The Alexander Company built houses all over Palm Springs and once we recognized the formula, it was like going on an Easter Egg hunt finding them all around town. Luckily, PS recognizes most of these houses as significant and so there was always a plaque to verify our find.

I really like this one.

Below is an Alexander home designed by Bill Krisel. It was called "The House of Tomorrow" and was supposed to be the original spec house for the neighborhood, but Bob Alexander's wife fell in love with it and demanded they keep it for themselves. Those polygonal floating windows are for the main bedroom. And those odd things to the side are called "bat wings." Another fun fact: Elvis spent his honeymoon here.

This house is not an Alexander. It's called 'The Ship of the Desert' and was built in the '30s by Wilson and Webster. Amazing how modern it still looks, 70 years later. No one would blink an eye at this house being built in LA today.

Thank goodness for zoom lenses. This is the famous Bob Hope house built by John Lautner in the 70's. Lautner was famous for his 'flying saucer' homes like the Chemosphere House here in LA. Apparently, Bob Hope and John Lautner fought over every aspect of this design.

On our last day in PS, we were lucky enough to find a little hidden gem of a neighborhood that apparently most residents don't even know about. Green Fairway Estates was also built by the Alexander brothers. It was the development they were working on when they both died in a plane crash in 1965. The slogan for this development of 2000 sq foot, 3- and 4-bedroom houses was "Live BIG in Palm Springs."
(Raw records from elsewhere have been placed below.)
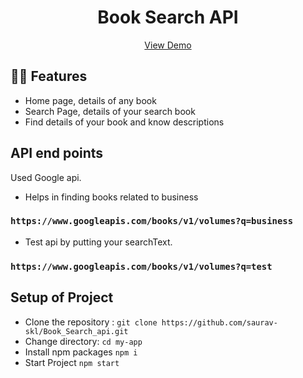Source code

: <h1 align="center">
  Book Search API
</h1>
<p align="center"> <a href="https://book-search-apitest.netlify.app/search" target="blank">View Demo</a></p>

## 🚀🚀 Features

- Home page, details of any book
- Search Page, details of your search book
- Find details of your book and know descriptions

## API end points

Used Google api.

- Helps in finding books related to business

### `https://www.googleapis.com/books/v1/volumes?q=business`

- Test api by putting your searchText.

### `https://www.googleapis.com/books/v1/volumes?q=test`

## Setup of Project
- Clone  the repository : 
`git clone https://github.com/saurav-skl/Book_Search_api.git` 
- Change directory:
  `cd my-app`
- Install npm packages
  `npm i`
- Start Project
  `npm start`
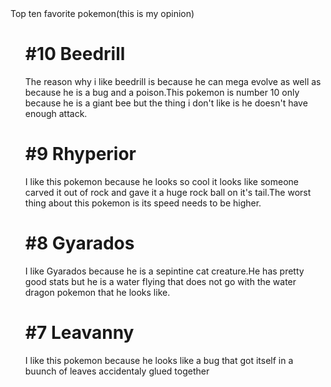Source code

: <DOCTYPE html>
<head>
<body>
Top ten favorite pokemon(this is my opinion)
</body>
</head>
<ul>
<h1>#10 Beedrill</h1>
<p>The reason why i like beedrill is because he can mega evolve as well as because he is a bug and a poison.This pokemon is number 10 only because he is a giant bee but the thing i don't like is he doesn't have enough attack.
<h1>#9 Rhyperior</h1>
<p>I like this pokemon because he looks so cool it looks like someone carved it out of rock and gave it a huge rock ball on it's tail.The worst thing about this pokemon is its speed needs to be higher.</p>
<h1>#8 Gyarados</h1>
<p>I like Gyarados because he is a sepintine cat creature.He has pretty good stats but he is a water flying that does not go with the water dragon pokemon that he looks like.
<h1>#7 Leavanny</h1>
<p>I like this pokemon because he looks like a bug that got itself in a buunch of leaves accidentaly glued together</p>
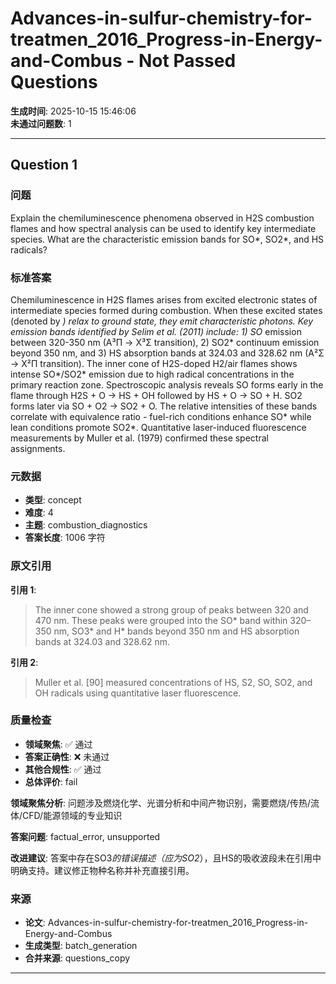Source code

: # Advances-in-sulfur-chemistry-for-treatmen_2016_Progress-in-Energy-and-Combus - Not Passed Questions

**生成时间**: 2025-10-15 15:46:06  
**未通过问题数**: 1

---

## Question 1

### 问题

Explain the chemiluminescence phenomena observed in H2S combustion flames and how spectral analysis can be used to identify key intermediate species. What are the characteristic emission bands for SO*, SO2*, and HS radicals?

### 标准答案

Chemiluminescence in H2S flames arises from excited electronic states of intermediate species formed during combustion. When these excited states (denoted by *) relax to ground state, they emit characteristic photons. Key emission bands identified by Selim et al. (2011) include: 1) SO* emission between 320-350 nm (A³Π → X³Σ transition), 2) SO2* continuum emission beyond 350 nm, and 3) HS absorption bands at 324.03 and 328.62 nm (A²Σ → X²Π transition). The inner cone of H2S-doped H2/air flames shows intense SO*/SO2* emission due to high radical concentrations in the primary reaction zone. Spectroscopic analysis reveals SO forms early in the flame through H2S + O → HS + OH followed by HS + O → SO + H. SO2 forms later via SO + O2 → SO2 + O. The relative intensities of these bands correlate with equivalence ratio - fuel-rich conditions enhance SO* while lean conditions promote SO2*. Quantitative laser-induced fluorescence measurements by Muller et al. (1979) confirmed these spectral assignments.

### 元数据

- **类型**: concept
- **难度**: 4
- **主题**: combustion_diagnostics
- **答案长度**: 1006 字符

### 原文引用

**引用 1**:
> The inner cone showed a strong group of peaks between 320 and 470 nm. These peaks were grouped into the SO* band within 320–350 nm, SO3* and H* bands beyond 350 nm and HS absorption bands at 324.03 and 328.62 nm.

**引用 2**:
> Muller et al. [90] measured concentrations of HS, S2, SO, SO2, and OH radicals using quantitative laser fluorescence.

### 质量检查

- **领域聚焦**: ✅ 通过
- **答案正确性**: ❌ 未通过
- **其他合规性**: ✅ 通过
- **总体评价**: fail

**领域聚焦分析**: 问题涉及燃烧化学、光谱分析和中间产物识别，需要燃烧/传热/流体/CFD/能源领域的专业知识

**答案问题**: factual_error, unsupported

**改进建议**: 答案中存在SO3*的错误描述（应为SO2*），且HS的吸收波段未在引用中明确支持。建议修正物种名称并补充直接引用。

### 来源

- **论文**: Advances-in-sulfur-chemistry-for-treatmen_2016_Progress-in-Energy-and-Combus
- **生成类型**: batch_generation
- **合并来源**: questions_copy

---

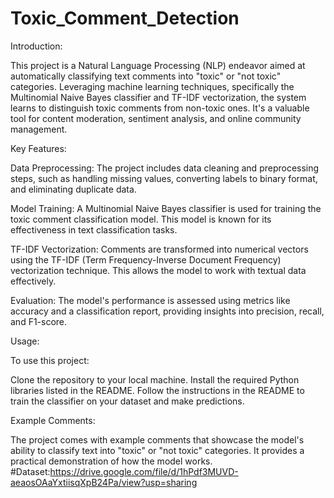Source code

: # Toxic_Comment_Detection
Introduction:

This project is a Natural Language Processing (NLP) endeavor aimed at automatically classifying text comments into "toxic" or "not toxic" categories. Leveraging machine learning techniques, specifically the Multinomial Naive Bayes classifier and TF-IDF vectorization, the system learns to distinguish toxic comments from non-toxic ones. It's a valuable tool for content moderation, sentiment analysis, and online community management.

Key Features:

Data Preprocessing: The project includes data cleaning and preprocessing steps, such as handling missing values, converting labels to binary format, and eliminating duplicate data.

Model Training: A Multinomial Naive Bayes classifier is used for training the toxic comment classification model. This model is known for its effectiveness in text classification tasks.

TF-IDF Vectorization: Comments are transformed into numerical vectors using the TF-IDF (Term Frequency-Inverse Document Frequency) vectorization technique. This allows the model to work with textual data effectively.

Evaluation: The model's performance is assessed using metrics like accuracy and a classification report, providing insights into precision, recall, and F1-score.

Usage:

To use this project:

Clone the repository to your local machine.
Install the required Python libraries listed in the README.
Follow the instructions in the README to train the classifier on your dataset and make predictions.

Example Comments:

The project comes with example comments that showcase the model's ability to classify text into "toxic" or "not toxic" categories. It provides a practical demonstration of how the model works.
#Dataset:https://drive.google.com/file/d/1hPdf3MUVD-aeaosOAaYxtiisqXpB24Pa/view?usp=sharing
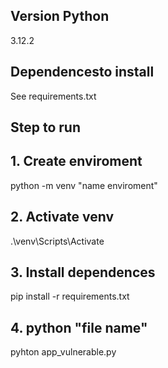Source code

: ## Version Python 
3.12.2
## Dependencesto install 
See requirements.txt
## Step to run 
## 1. Create enviroment
python -m venv  "name enviroment"
## 2. Activate venv
.\venv\Scripts\Activate
## 3. Install dependences 
pip install -r requirements.txt
## 4. python "file name"
pyhton app_vulnerable.py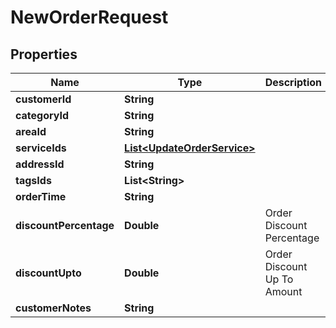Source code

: 
# NewOrderRequest

## Properties
Name | Type | Description | Notes
------------ | ------------- | ------------- | -------------
**customerId** | **String** |  |  [optional]
**categoryId** | **String** |  |  [optional]
**areaId** | **String** |  |  [optional]
**serviceIds** | [**List&lt;UpdateOrderService&gt;**](UpdateOrderService.md) |  |  [optional]
**addressId** | **String** |  |  [optional]
**tagsIds** | **List&lt;String&gt;** |  |  [optional]
**orderTime** | **String** |  |  [optional]
**discountPercentage** | **Double** | Order Discount Percentage |  [optional]
**discountUpto** | **Double** | Order Discount Up To Amount |  [optional]
**customerNotes** | **String** |  |  [optional]



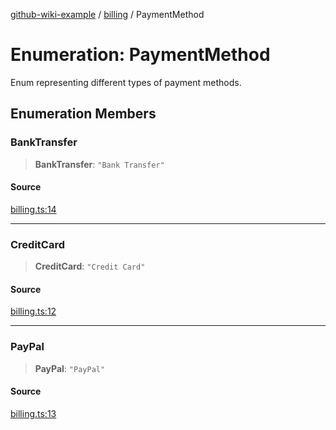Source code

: [github-wiki-example](../wiki/Home) / [billing](../wiki/billing) / PaymentMethod

# Enumeration: PaymentMethod

Enum representing different types of payment methods.

## Enumeration Members

### BankTransfer

> **BankTransfer**: `"Bank Transfer"`

#### Source

[billing.ts:14](https://github.com/tgreyuk/typedoc-plugin-markdown-examples/blob/f2f7ac0/examples/04-typedoc-github-wiki-theme/src/billing.ts#L14)

***

### CreditCard

> **CreditCard**: `"Credit Card"`

#### Source

[billing.ts:12](https://github.com/tgreyuk/typedoc-plugin-markdown-examples/blob/f2f7ac0/examples/04-typedoc-github-wiki-theme/src/billing.ts#L12)

***

### PayPal

> **PayPal**: `"PayPal"`

#### Source

[billing.ts:13](https://github.com/tgreyuk/typedoc-plugin-markdown-examples/blob/f2f7ac0/examples/04-typedoc-github-wiki-theme/src/billing.ts#L13)
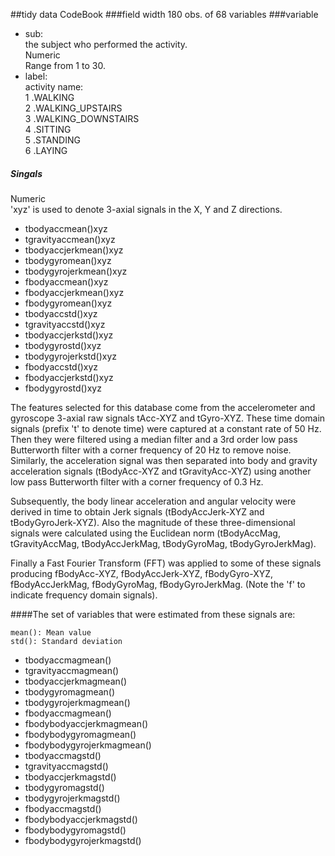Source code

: ##tidy data CodeBook
###field width
180 obs. of  68 variables
###variable
- sub:  
the subject who performed the activity.  
Numeric  
Range from 1 to 30.
- label:  
activity name:  
1 .WALKING  
2 .WALKING_UPSTAIRS  
3 .WALKING_DOWNSTAIRS  
4 .SITTING  
5 .STANDING  
6 .LAYING
##### Singals
Numeric  
'xyz' is used to denote 3-axial signals in the X, Y and Z directions.

- tbodyaccmean()xyz
- tgravityaccmean()xyz
- tbodyaccjerkmean()xyz
- tbodygyromean()xyz
- tbodygyrojerkmean()xyz
- fbodyaccmean()xyz
- fbodyaccjerkmean()xyz
- fbodygyromean()xyz
- tbodyaccstd()xyz
- tgravityaccstd()xyz
- tbodyaccjerkstd()xyz
- tbodygyrostd()xyz
- tbodygyrojerkstd()xyz
- fbodyaccstd()xyz
- fbodyaccjerkstd()xyz
- fbodygyrostd()xyz

The features selected for this database come from the accelerometer and gyroscope 3-axial raw signals tAcc-XYZ and tGyro-XYZ. These time domain signals (prefix 't' to denote time) were captured at a constant rate of 50 Hz. Then they were filtered using a median filter and a 3rd order low pass Butterworth filter with a corner frequency of 20 Hz to remove noise. Similarly, the acceleration signal was then separated into body and gravity acceleration signals (tBodyAcc-XYZ and tGravityAcc-XYZ) using another low pass Butterworth filter with a corner frequency of 0.3 Hz. 

Subsequently, the body linear acceleration and angular velocity were derived in time to obtain Jerk signals (tBodyAccJerk-XYZ and tBodyGyroJerk-XYZ). Also the magnitude of these three-dimensional signals were calculated using the Euclidean norm (tBodyAccMag, tGravityAccMag, tBodyAccJerkMag, tBodyGyroMag, tBodyGyroJerkMag). 

Finally a Fast Fourier Transform (FFT) was applied to some of these signals producing fBodyAcc-XYZ, fBodyAccJerk-XYZ, fBodyGyro-XYZ, fBodyAccJerkMag, fBodyGyroMag, fBodyGyroJerkMag. (Note the 'f' to indicate frequency domain signals). 


####The set of variables that were estimated from these signals are: 

	mean(): Mean value
	std(): Standard deviation

- tbodyaccmagmean()
- tgravityaccmagmean()
- tbodyaccjerkmagmean()
- tbodygyromagmean()
- tbodygyrojerkmagmean()
- fbodyaccmagmean()
- fbodybodyaccjerkmagmean()
- fbodybodygyromagmean()
- fbodybodygyrojerkmagmean()
- tbodyaccmagstd()
- tgravityaccmagstd()
- tbodyaccjerkmagstd()
- tbodygyromagstd()
- tbodygyrojerkmagstd()
- fbodyaccmagstd()
- fbodybodyaccjerkmagstd()
- fbodybodygyromagstd()
- fbodybodygyrojerkmagstd()

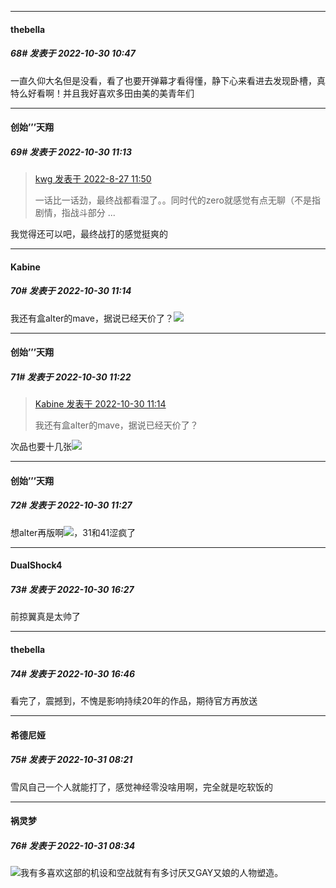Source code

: 

*****

####  thebella  
##### 68#       发表于 2022-10-30 10:47

一直久仰大名但是没看，看了也要开弹幕才看得懂，静下心来看进去发现卧槽，真特么好看啊！并且我好喜欢多田由美的美青年们



*****

####  创始’’’天翔  
##### 69#       发表于 2022-10-30 11:13

<blockquote><a href="httphttps://bbs.saraba1st.com/2b/forum.php?mod=redirect&amp;goto=findpost&amp;pid=57233333&amp;ptid=2089071" target="_blank">kwg 发表于 2022-8-27 11:50</a>

一话比一话劲，最终战都看湿了。。同时代的zero就感觉有点无聊（不是指剧情，指战斗部分 ...</blockquote>
我觉得还可以吧，最终战打的感觉挺爽的

*****

####  Kabine  
##### 70#       发表于 2022-10-30 11:14

我还有盒alter的mave，据说已经天价了？<img src="https://static.saraba1st.com/image/smiley/face2017/091.png" referrerpolicy="no-referrer">

*****

####  创始’’’天翔  
##### 71#       发表于 2022-10-30 11:22

<blockquote><a href="httphttps://bbs.saraba1st.com/2b/forum.php?mod=redirect&amp;goto=findpost&amp;pid=58180709&amp;ptid=2089071" target="_blank">Kabine 发表于 2022-10-30 11:14</a>

我还有盒alter的mave，据说已经天价了？</blockquote>
次品也要十几张<img src="https://static.saraba1st.com/image/smiley/face2017/068.png" referrerpolicy="no-referrer">



*****

####  创始’’’天翔  
##### 72#       发表于 2022-10-30 11:27

想alter再版啊<img src="https://static.saraba1st.com/image/smiley/face2017/125.png" referrerpolicy="no-referrer">，31和41涩疯了



*****

####  DualShock4  
##### 73#       发表于 2022-10-30 16:27

前掠翼真是太帅了



*****

####  thebella  
##### 74#       发表于 2022-10-30 16:46

看完了，震撼到，不愧是影响持续20年的作品，期待官方再放送



*****

####  希德尼娅  
##### 75#       发表于 2022-10-31 08:21

雪风自己一个人就能打了，感觉神经零没啥用啊，完全就是吃软饭的



*****

####  祸灵梦  
##### 76#       发表于 2022-10-31 08:34

<img src="https://static.saraba1st.com/image/smiley/face2017/068.png" referrerpolicy="no-referrer">我有多喜欢这部的机设和空战就有有多讨厌又GAY又娘的人物塑造。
There were 9 master floor plans to choose from and with names like The Royal Singapore, The Maracaibo, The Royal Melbourne and theCapilano you can guess that these aren't really cookie-cutter houses. What makes this neighborhood so special is its sheer wackiness...which I'm afraid my pictures don't reflect very well. But trust me, the overall feeling you get riding down these streets looking at this collection of houses is ...well, wacky.

The architect, Donald Wexler designed some houses with these crazy Tiki-style, Hawaiian outriggers at the end of their very steep gables.

And next to that, he designed a crazy Aztec-themed house with the curved corners and the odd long narrow windows. And check out thattrapezoidal entry way.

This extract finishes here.